* **Directions**: Without changing a word, copy every line of the listing below and leave out the images.

::: Supplied entries :::

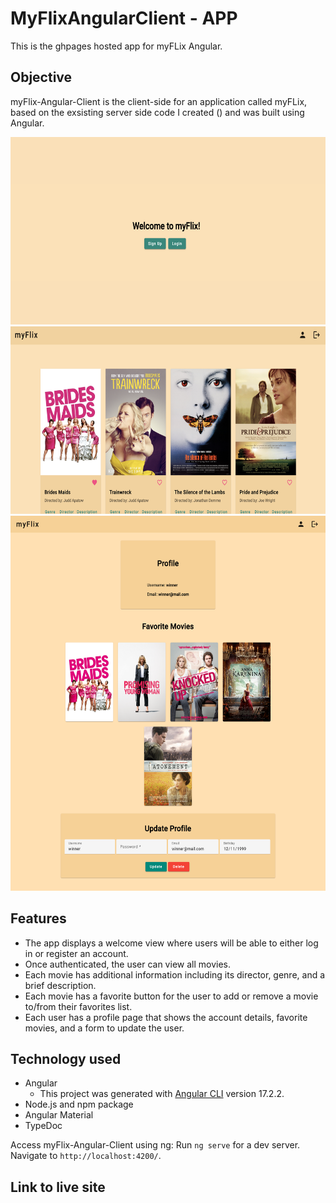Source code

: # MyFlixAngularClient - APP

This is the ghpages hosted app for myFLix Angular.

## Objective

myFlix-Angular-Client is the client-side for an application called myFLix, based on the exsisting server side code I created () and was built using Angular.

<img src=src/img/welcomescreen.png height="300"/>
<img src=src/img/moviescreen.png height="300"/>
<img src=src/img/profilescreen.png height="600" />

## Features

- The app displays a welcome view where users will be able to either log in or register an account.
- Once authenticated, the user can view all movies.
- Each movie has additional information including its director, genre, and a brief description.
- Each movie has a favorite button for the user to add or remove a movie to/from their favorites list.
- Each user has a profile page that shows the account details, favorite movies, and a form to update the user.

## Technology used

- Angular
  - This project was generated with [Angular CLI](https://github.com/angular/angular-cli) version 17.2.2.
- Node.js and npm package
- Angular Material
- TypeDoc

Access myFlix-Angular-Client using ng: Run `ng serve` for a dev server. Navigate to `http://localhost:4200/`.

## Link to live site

:::

* **Expected answer**:
Source code

: # MyFlixAngularClient - APP

This is the ghpages hosted app for myFLix Angular.

## Objective

myFlix-Angular-Client is the client-side for an application called myFLix, based on the exsisting server side code I created () and was built using Angular.

<img src=src/img/welcomescreen.png height="300"/>
<img src=src/img/moviescreen.png height="300"/>
<img src=src/img/profilescreen.png height="600" />

## Features

- The app displays a welcome view where users will be able to either log in or register an account.
- Once authenticated, the user can view all movies.
- Each movie has additional information including its director, genre, and a brief description.
- Each movie has a favorite button for the user to add or remove a movie to/from their favorites list.
- Each user has a profile page that shows the account details, favorite movies, and a form to update the user.

## Technology used

- Angular
  - This project was generated with [Angular CLI](https://github.com/angular/angular-cli) version 17.2.2.
- Node.js and npm package
- Angular Material
- TypeDoc

Access myFlix-Angular-Client using ng: Run `ng serve` for a dev server. Navigate to `http://localhost:4200/`.

## Link to live site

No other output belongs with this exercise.